SAN FRANCISCO – Today’s turbulence in emerging-market equity markets has triggered a wave of obituaries for their growth miracles of recent decades. But confusing short-term wobbles with terminal decline is a gross misreading of what is happening. The wave of industrialization and urbanization that is boosting the incomes of millions of people in emerging economies has not run its course.
Indeed, emerging-market bears are missing an important new driver of continued growth in these countries: their increasingly powerful and dynamic companies. Emerging economies today are much more than a collection of new consumer markets and plentiful (and increasingly skilled) labor. They are also home to thousands of new companies, many of which are quickly becoming large, global leaders in their fields.

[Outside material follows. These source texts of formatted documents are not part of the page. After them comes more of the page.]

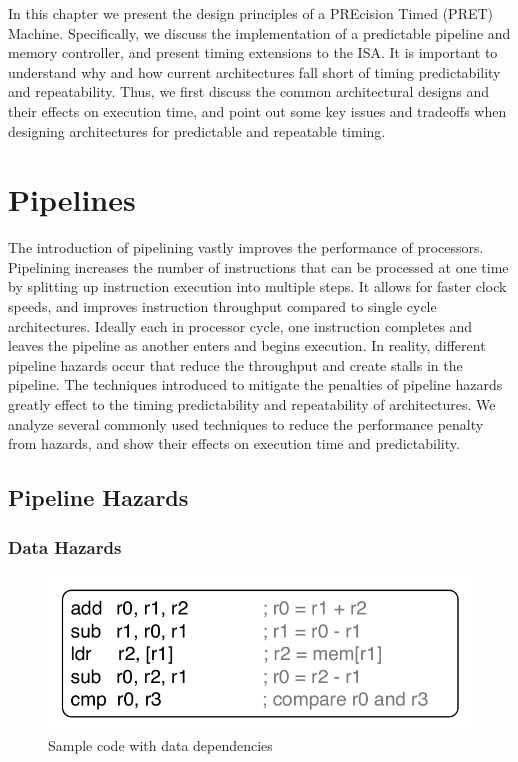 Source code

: In this chapter we present the design principles of a PREcision Timed (PRET) Machine.
Specifically, we discuss the implementation of a predictable pipeline and memory controller, and present timing extensions to the ISA. 
It is important to understand why and how current architectures fall short of timing predictability and repeatability.
Thus, we first discuss the common architectural designs and their effects on execution time, and point out some key issues and tradeoffs when designing architectures for predictable and repeatable timing.

\section{Pipelines}
The introduction of pipelining vastly improves the performance of processors.
Pipelining increases the number of instructions that can be processed at one time by splitting up instruction execution into multiple steps.
It allows for faster clock speeds, and improves instruction throughput compared to single cycle architectures.
Ideally each in processor cycle, one instruction completes and leaves the pipeline as another enters and begins execution. 
In reality, different pipeline hazards occur that reduce the throughput and create stalls in the pipeline.
The techniques introduced to mitigate the penalties of pipeline hazards greatly effect to the timing predictability and repeatability of architectures.     
We analyze several commonly used techniques to reduce the performance penalty from hazards, and show their effects on execution time and predictability. 

\subsection{Pipeline Hazards}
\label{sec:pipeline_hazards}
\subsubsection{Data Hazards}

\begin{figure}
  \vspace{-30pt}
  \begin{center}
    \includegraphics[scale=.65]{figs/sample_data_dependent_code}
  \end{center}
  \vspace{-3mm}
  \caption{Sample code with data dependencies}
  \label{fig:sample_data_dependent_code}
\end{figure}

Twenty years ago, who would have guessed that Mumbai’s Tata Group would be the largest private-sector industrial employer in the United Kingdom; or that Mexican companies Cemex and Bimbo would become the United States’ market leaders in cement production and bread-making, respectively; or that Beijing-based Lenovo would be on a par with Hewlett-Packard as the world’s largest seller of personal computers? Moreover, the transformation in the world’s business landscape is in its early stages and should bolster growth in emerging markets for years to come.
The MGI CompanyScope, a new database of all companies with revenues of $1 billion or more, reveals that there are about 8,000 large companies worldwide. Three-quarters of them are still based in developed regions. By 2025, however, there are likely to be an additional 7,000 large companies, with seven out of ten based in emerging regions. The share of global consolidated revenue generated by these emerging-market corporate giants is set to increase from 24% today to 46% in 2025.